═════ INPUT DATA ═════

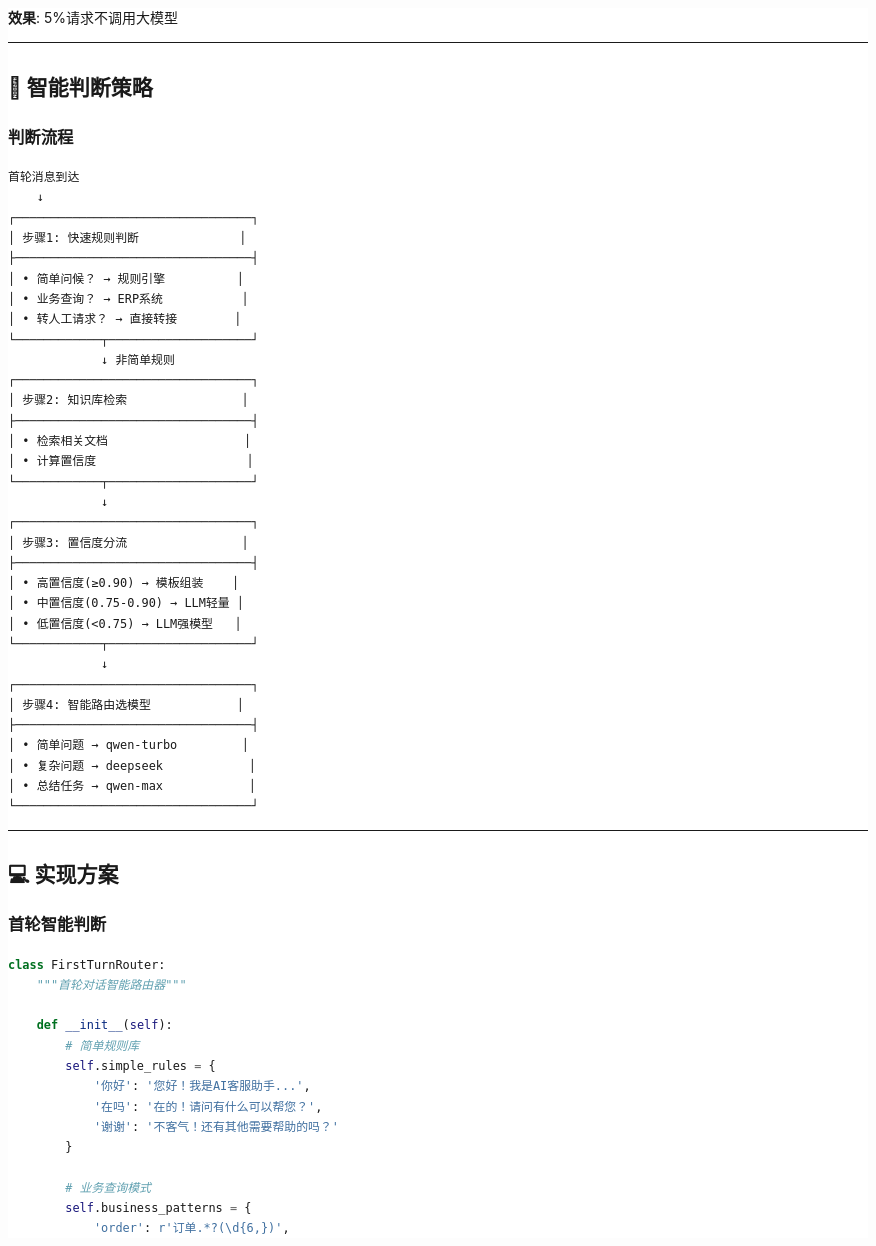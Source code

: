 **效果**: 5%请求不调用大模型

---

## 🎯 智能判断策略

### 判断流程

```
首轮消息到达
    ↓
┌─────────────────────────────────┐
│ 步骤1: 快速规则判断              │
├─────────────────────────────────┤
│ • 简单问候？ → 规则引擎          │
│ • 业务查询？ → ERP系统           │
│ • 转人工请求？ → 直接转接        │
└────────────┬────────────────────┘
             ↓ 非简单规则
┌─────────────────────────────────┐
│ 步骤2: 知识库检索                │
├─────────────────────────────────┤
│ • 检索相关文档                   │
│ • 计算置信度                     │
└────────────┬────────────────────┘
             ↓
┌─────────────────────────────────┐
│ 步骤3: 置信度分流                │
├─────────────────────────────────┤
│ • 高置信度(≥0.90) → 模板组装    │
│ • 中置信度(0.75-0.90) → LLM轻量 │
│ • 低置信度(<0.75) → LLM强模型   │
└────────────┬────────────────────┘
             ↓
┌─────────────────────────────────┐
│ 步骤4: 智能路由选模型            │
├─────────────────────────────────┤
│ • 简单问题 → qwen-turbo         │
│ • 复杂问题 → deepseek            │
│ • 总结任务 → qwen-max            │
└─────────────────────────────────┘
```

---

## 💻 实现方案

### 首轮智能判断

```python
class FirstTurnRouter:
    """首轮对话智能路由器"""
    
    def __init__(self):
        # 简单规则库
        self.simple_rules = {
            '你好': '您好！我是AI客服助手...',
            '在吗': '在的！请问有什么可以帮您？',
            '谢谢': '不客气！还有其他需要帮助的吗？'
        }
        
        # 业务查询模式
        self.business_patterns = {
            'order': r'订单.*?(\d{6,})',
```
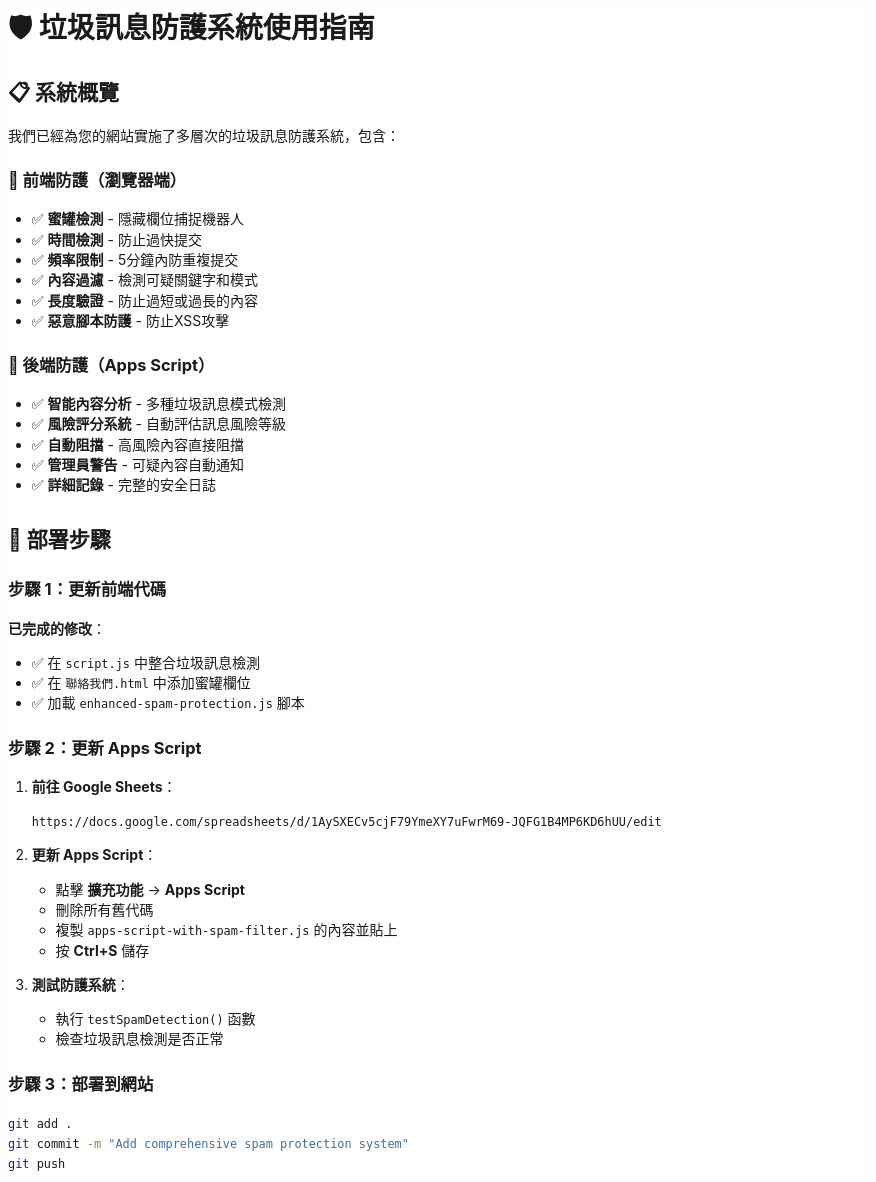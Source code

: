# 🛡️ 垃圾訊息防護系統使用指南

## 📋 系統概覽

我們已經為您的網站實施了多層次的垃圾訊息防護系統，包含：

### 🔹 前端防護（瀏覽器端）
- ✅ **蜜罐檢測** - 隱藏欄位捕捉機器人
- ✅ **時間檢測** - 防止過快提交
- ✅ **頻率限制** - 5分鐘內防重複提交
- ✅ **內容過濾** - 檢測可疑關鍵字和模式
- ✅ **長度驗證** - 防止過短或過長的內容
- ✅ **惡意腳本防護** - 防止XSS攻擊

### 🔹 後端防護（Apps Script）
- ✅ **智能內容分析** - 多種垃圾訊息模式檢測
- ✅ **風險評分系統** - 自動評估訊息風險等級
- ✅ **自動阻擋** - 高風險內容直接阻擋
- ✅ **管理員警告** - 可疑內容自動通知
- ✅ **詳細記錄** - 完整的安全日誌

## 🚀 部署步驟

### 步驟 1：更新前端代碼

**已完成的修改**：
- ✅ 在 `script.js` 中整合垃圾訊息檢測
- ✅ 在 `聯絡我們.html` 中添加蜜罐欄位
- ✅ 加載 `enhanced-spam-protection.js` 腳本

### 步驟 2：更新 Apps Script

1. **前往 Google Sheets**：
   ```
   https://docs.google.com/spreadsheets/d/1AySXECv5cjF79YmeXY7uFwrM69-JQFG1B4MP6KD6hUU/edit
   ```

2. **更新 Apps Script**：
   - 點擊 **擴充功能** → **Apps Script**
   - 刪除所有舊代碼
   - 複製 `apps-script-with-spam-filter.js` 的內容並貼上
   - 按 **Ctrl+S** 儲存

3. **測試防護系統**：
   - 執行 `testSpamDetection()` 函數
   - 檢查垃圾訊息檢測是否正常

### 步驟 3：部署到網站

```bash
git add .
git commit -m "Add comprehensive spam protection system"
git push
```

═════

BRIEF
Show the lines from the data above that contain the string "protection".

YOUR SOLUTION
- ✅ 加載 `enhanced-spam-protection.js` 腳本
git commit -m "Add comprehensive spam protection system"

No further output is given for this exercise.